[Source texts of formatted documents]
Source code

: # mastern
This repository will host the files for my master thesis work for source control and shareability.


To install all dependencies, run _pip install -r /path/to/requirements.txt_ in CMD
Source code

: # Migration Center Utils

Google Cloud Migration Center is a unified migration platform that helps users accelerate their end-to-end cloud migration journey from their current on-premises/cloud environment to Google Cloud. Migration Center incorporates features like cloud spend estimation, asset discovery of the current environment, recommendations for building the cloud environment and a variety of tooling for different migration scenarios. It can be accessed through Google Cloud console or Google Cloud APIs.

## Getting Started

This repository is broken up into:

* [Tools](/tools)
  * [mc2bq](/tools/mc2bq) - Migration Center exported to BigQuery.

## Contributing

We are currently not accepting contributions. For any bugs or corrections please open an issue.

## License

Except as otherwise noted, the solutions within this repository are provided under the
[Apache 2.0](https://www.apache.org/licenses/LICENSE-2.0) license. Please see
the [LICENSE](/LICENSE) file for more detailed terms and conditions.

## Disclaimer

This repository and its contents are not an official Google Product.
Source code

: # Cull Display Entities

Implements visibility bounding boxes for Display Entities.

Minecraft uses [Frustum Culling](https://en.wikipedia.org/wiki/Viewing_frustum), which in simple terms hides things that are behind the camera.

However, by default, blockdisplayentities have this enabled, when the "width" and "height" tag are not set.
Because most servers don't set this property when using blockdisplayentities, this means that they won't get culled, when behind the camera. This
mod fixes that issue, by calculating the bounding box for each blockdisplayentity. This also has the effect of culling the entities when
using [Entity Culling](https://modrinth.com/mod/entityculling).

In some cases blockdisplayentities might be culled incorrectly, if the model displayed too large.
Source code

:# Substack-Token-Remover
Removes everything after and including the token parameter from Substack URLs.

- Task prompt
Going over every line of the entries, tally those containing the string "repository" and report only the figure.

- Solution to this task
4